### [TASK DATA]
#####

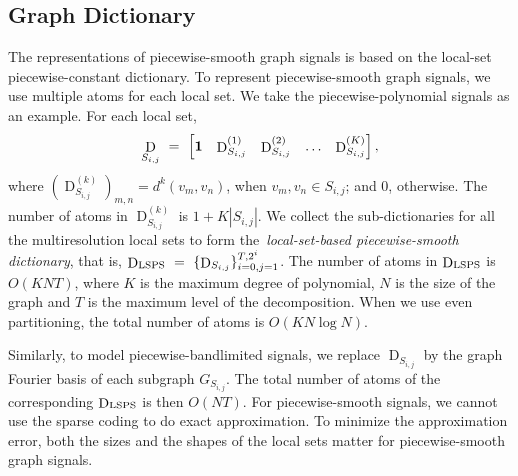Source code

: \documentclass[journal,twocolumn,10pt]{IEEEtran}
\theoremstyle{definition}
\DeclareMathOperator{\D}{D}
\begin{document}
\subsection{Graph Dictionary}
\label{ssec:Graph_D}
The representations of piecewise-smooth graph signals is based on the local-set piecewise-constant dictionary. To represent piecewise-smooth graph signals, we use multiple atoms for each local set. We take the piecewise-polynomial signals as an example. For each local set, 
\begin{equation*}
	\D_{S_{i, j}}   \ = \ \begin{bmatrix}
	{\bf 1}  &  \D^{(1)}_{S_{i, j}}  &  \D^{(2)}_{S_{i, j}}   &  \ldots &  \D^{(K)}_{S_{i, j}} 
	\end{bmatrix},
\end{equation*}
where  $(  \D_{S_{i, j}}^{(k)} )_{m,n}  = d^k(v_m, v_n)$, when $v_m, v_n \in S_{i,j}$; and 0, otherwise. The number of atoms in $\D_{S_{i, j}}^{(k)}$ is $1+K |S_{i,j}|$. We collect the sub-dictionaries for all the multiresolution local sets to form the~\emph{local-set-based piecewise-smooth dictionary}, that is,
$ \D_{\rm LSPS}~=~\{ \D_{S_{i, j}}  \}_{i=0, j = 1}^{T,  2^i} $. The number of atoms in $\D_{\rm LSPS}$ is $O(K N T)$, where $K$ is the maximum degree of polynomial, $N$ is the size of the graph and $T$ is the maximum level of the decomposition. When we use  even partitioning, the total number of atoms is $O(K N \log N)$.



Similarly, to model piecewise-bandlimited signals, we replace $\D_{S_{i, j}}$ by the graph Fourier basis of each subgraph $G_{S_{i,j}}$. The total number of atoms of the corresponding $\D_{\rm LSPS}$ is then $O(N T)$. For piecewise-smooth signals, we cannot use the sparse coding to do exact approximation. To minimize the approximation error, both the sizes and the shapes of the local sets matter for piecewise-smooth graph signals.
\end{document}
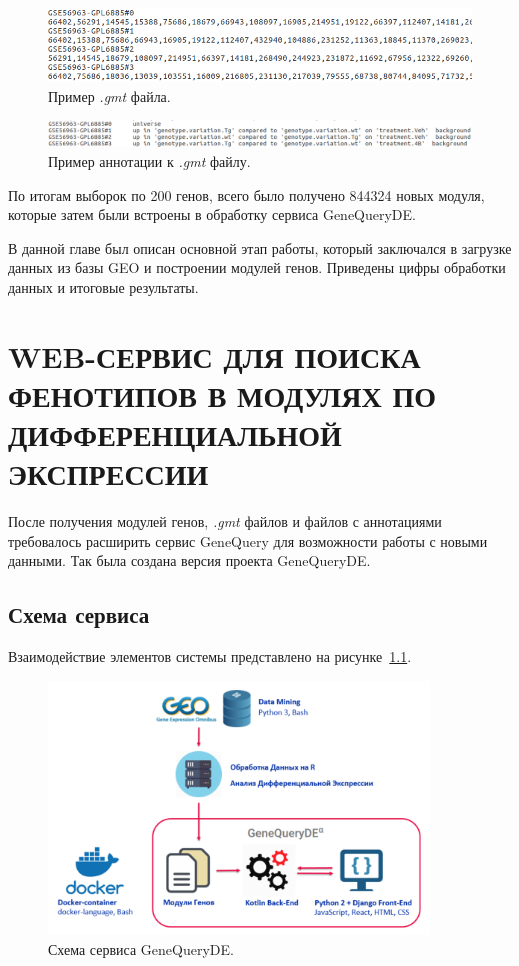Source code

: \documentclass[times,specification,annotation]{itmo-student-thesis}
\begin{document}
\begin{figure}[!h]
    \caption{Пример \textit{.gmt} файла.}\label{gmt}
    \centering
    \includegraphics[width=1\textwidth]{gmt.png}
\end{figure}

\begin{figure}[!h]
    \caption{Пример аннотации к \textit{.gmt} файлу.}\label{annot}
    \centering
    \includegraphics[width=1\textwidth]{gmt_annot.png}
\end{figure}

По итогам выборок по 200 генов, всего было получено 844324 новых модуля, которые затем были встроены в обработку сервиса GeneQueryDE.

\chapterconclusion

В данной главе был описан основной этап работы, который заключался в загрузке данных из базы GEO и построении модулей генов. Приведены цифры обработки данных и итоговые результаты.  


\chapter{WEB-СЕРВИС ДЛЯ ПОИСКА ФЕНОТИПОВ В МОДУЛЯХ ПО ДИФФЕРЕНЦИАЛЬНОЙ ЭКСПРЕССИИ}

После получения модулей генов, \textit{.gmt} файлов и файлов с аннотациями требовалось расширить сервис GeneQuery для возможности работы с новыми данными. Так была создана версия проекта GeneQueryDE. 

\section{Схема сервиса}

Взаимодействие элементов системы представлено на рисунке~\ref{service}. 

\begin{figure}[!h]
    \caption{Схема сервиса GeneQueryDE.}\label{service}
    \centering
    \includegraphics[width=0.9\textwidth]{GeneQueryDE_scheme}
\end{figure}
\end{document}
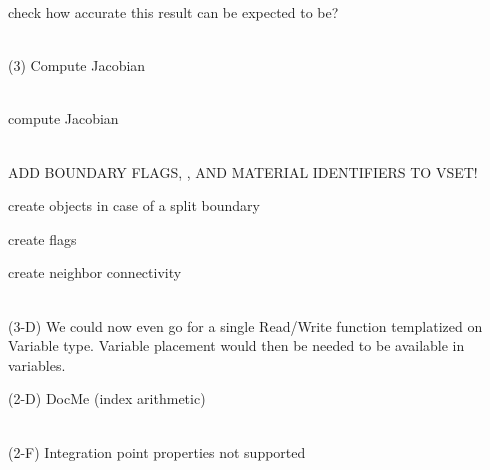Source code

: \begin{DoxyRefList}
\label{todo__todo000262}%
%
check how accurate this result can be expected to be?  
\item[Member \doxylink{classcsmp_1_1_jacobian___integral__d_n_t__op__d_n__d_v_af37409deef2abd7af867099e9c7ecdeb}{csmp\+::Jacobian\+\_\+\+Integral\+\_\+d\+NT\+\_\+op\+\_\+d\+N\+\_\+dV\texorpdfstring{$<$}{<} dim, CELL \texorpdfstring{$>$}{>}\+::Compute\+Contribution} (const CELL$<$ dim $>$ \&) override final]\hfill \\
\label{todo__todo000107}%
%
(3) Compute Jacobian  
\item[Member \doxylink{classcsmp_1_1_jacobian___upwind___integral__d_n_t__op__d_n__d_v_a5095686d2f87133de18907dcce41e954}{csmp\+::Jacobian\+\_\+\+Upwind\+\_\+\+Integral\+\_\+d\+NT\+\_\+op\+\_\+d\+N\+\_\+dV\texorpdfstring{$<$}{<} dim, CELL \texorpdfstring{$>$}{>}\+::Compute\+Contribution} (const CELL$<$ dim $>$ \&) override final]\hfill \\
\label{todo__todo000108}%
%
compute Jacobian  
\item[Class \doxylink{classcsmp_1_1_line_element_mesher}{csmp\+::Line\+Element\+Mesher\texorpdfstring{$<$}{<} dim \texorpdfstring{$>$}{>}} ]\hfill \\
\label{todo__todo000053}%
%
ADD BOUNDARY FLAGS, , AND MATERIAL IDENTIFIERS TO VSET! 



create  objects in case of a split boundary 



create  flags 



create neighbor connectivity  
\item[Class \doxylink{classcsmp_1_1_local_variable_storage}{csmp\+::Local\+Variable\+Storage\texorpdfstring{$<$}{<} dim, STOREE \texorpdfstring{$>$}{>}} ]\hfill \\
\label{todo__todo000016}%
%
(3-\/D) We could now even go for a single Read/\+Write function templatized on Variable type. Variable placement would then be needed to be available in variables. 

\label{todo__todo000017}%
%
(2-\/D) Doc\+Me (index arithmetic)  
\item[Member \doxylink{classcsmp_1_1_local_variable_storage_ae81c2b297f4166821bc3de2856e055ae}{csmp\+::Local\+Variable\+Storage\texorpdfstring{$<$}{<} dim, STOREE \texorpdfstring{$>$}{>}\+::Add\+Property} (const \doxylink{structcsmp_1_1_index}{csmp\+::\+Index} \&)]\hfill \\
\label{todo__todo000152}%
%
(2-\/F) Integration point properties not supported 


\end{DoxyRefList}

#####

### [THE TASK]
Write out each line above with the word "width".

### [ANSWER FOR THIS EXERCISE]
    \includegraphics[width=1\textwidth]{gmt.png}
    \includegraphics[width=1\textwidth]{gmt_annot.png}
    \includegraphics[width=0.9\textwidth]{GeneQueryDE_scheme}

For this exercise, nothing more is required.